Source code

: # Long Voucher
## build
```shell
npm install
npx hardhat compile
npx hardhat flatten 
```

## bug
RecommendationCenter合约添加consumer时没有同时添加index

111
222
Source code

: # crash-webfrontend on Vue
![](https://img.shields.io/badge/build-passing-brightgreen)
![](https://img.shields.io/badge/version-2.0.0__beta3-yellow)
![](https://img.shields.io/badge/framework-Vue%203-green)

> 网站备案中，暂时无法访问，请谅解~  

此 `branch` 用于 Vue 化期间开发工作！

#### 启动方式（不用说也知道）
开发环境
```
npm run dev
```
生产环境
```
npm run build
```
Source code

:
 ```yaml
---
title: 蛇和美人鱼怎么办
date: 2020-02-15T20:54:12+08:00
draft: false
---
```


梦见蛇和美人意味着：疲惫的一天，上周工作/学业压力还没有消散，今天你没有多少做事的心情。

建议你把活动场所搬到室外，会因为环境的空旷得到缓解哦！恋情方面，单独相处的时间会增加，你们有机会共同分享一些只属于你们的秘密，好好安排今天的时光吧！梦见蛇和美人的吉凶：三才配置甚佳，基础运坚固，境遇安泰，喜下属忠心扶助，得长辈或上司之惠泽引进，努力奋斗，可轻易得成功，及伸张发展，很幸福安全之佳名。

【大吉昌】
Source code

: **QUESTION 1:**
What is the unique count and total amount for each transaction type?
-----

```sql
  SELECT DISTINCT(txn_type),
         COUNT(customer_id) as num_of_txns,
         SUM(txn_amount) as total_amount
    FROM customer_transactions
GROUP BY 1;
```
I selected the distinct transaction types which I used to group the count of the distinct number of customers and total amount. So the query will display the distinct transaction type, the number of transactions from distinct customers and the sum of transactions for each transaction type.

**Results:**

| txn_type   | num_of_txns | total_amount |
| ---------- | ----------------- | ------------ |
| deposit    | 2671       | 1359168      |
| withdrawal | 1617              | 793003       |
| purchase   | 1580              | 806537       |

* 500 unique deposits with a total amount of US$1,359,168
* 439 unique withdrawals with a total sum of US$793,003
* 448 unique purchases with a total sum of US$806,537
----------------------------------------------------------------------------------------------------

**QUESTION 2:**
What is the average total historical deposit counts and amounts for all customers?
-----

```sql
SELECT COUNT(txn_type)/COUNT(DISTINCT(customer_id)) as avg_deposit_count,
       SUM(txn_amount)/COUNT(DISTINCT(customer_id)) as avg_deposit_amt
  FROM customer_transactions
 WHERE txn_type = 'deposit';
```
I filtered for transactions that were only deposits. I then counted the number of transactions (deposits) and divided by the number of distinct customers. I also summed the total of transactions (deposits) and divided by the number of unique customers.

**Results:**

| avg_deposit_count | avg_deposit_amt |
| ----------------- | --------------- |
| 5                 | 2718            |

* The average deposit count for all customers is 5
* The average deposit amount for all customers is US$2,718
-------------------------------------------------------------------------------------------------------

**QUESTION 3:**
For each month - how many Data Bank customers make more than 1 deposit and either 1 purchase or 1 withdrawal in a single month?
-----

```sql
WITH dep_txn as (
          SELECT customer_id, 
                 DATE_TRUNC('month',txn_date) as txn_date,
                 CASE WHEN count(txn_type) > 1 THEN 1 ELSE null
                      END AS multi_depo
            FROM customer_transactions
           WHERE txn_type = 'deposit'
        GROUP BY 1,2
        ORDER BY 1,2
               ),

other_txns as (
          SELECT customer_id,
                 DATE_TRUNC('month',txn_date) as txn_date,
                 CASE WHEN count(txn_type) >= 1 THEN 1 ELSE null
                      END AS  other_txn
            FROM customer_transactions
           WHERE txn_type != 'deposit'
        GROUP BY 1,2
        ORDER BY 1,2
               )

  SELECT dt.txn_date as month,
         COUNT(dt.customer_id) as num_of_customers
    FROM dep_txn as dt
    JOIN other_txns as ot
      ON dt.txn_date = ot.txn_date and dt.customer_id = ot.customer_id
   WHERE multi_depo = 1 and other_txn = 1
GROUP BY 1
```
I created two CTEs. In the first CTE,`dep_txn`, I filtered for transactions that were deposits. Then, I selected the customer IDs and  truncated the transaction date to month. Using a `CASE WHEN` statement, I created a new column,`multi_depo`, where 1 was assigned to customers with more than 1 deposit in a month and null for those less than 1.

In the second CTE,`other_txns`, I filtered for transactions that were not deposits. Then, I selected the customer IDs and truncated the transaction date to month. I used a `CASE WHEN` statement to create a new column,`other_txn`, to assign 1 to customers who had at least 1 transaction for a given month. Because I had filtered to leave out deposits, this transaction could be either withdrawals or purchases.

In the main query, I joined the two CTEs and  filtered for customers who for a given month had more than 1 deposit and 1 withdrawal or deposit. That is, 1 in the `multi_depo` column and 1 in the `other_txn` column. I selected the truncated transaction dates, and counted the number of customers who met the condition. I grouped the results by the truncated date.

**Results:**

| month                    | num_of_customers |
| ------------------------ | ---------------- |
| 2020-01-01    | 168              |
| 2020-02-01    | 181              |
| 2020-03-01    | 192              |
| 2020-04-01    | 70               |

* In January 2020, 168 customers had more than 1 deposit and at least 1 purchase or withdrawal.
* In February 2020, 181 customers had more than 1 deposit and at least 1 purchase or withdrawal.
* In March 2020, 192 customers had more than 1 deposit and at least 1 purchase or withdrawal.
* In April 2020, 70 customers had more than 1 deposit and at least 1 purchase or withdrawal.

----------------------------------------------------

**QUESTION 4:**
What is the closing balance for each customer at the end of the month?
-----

______________________________

● **ACTIVITY**
Within the entries, count the lines that contain the word "average". Give that number and no more.

● **EXPECTED OUTPUT**
3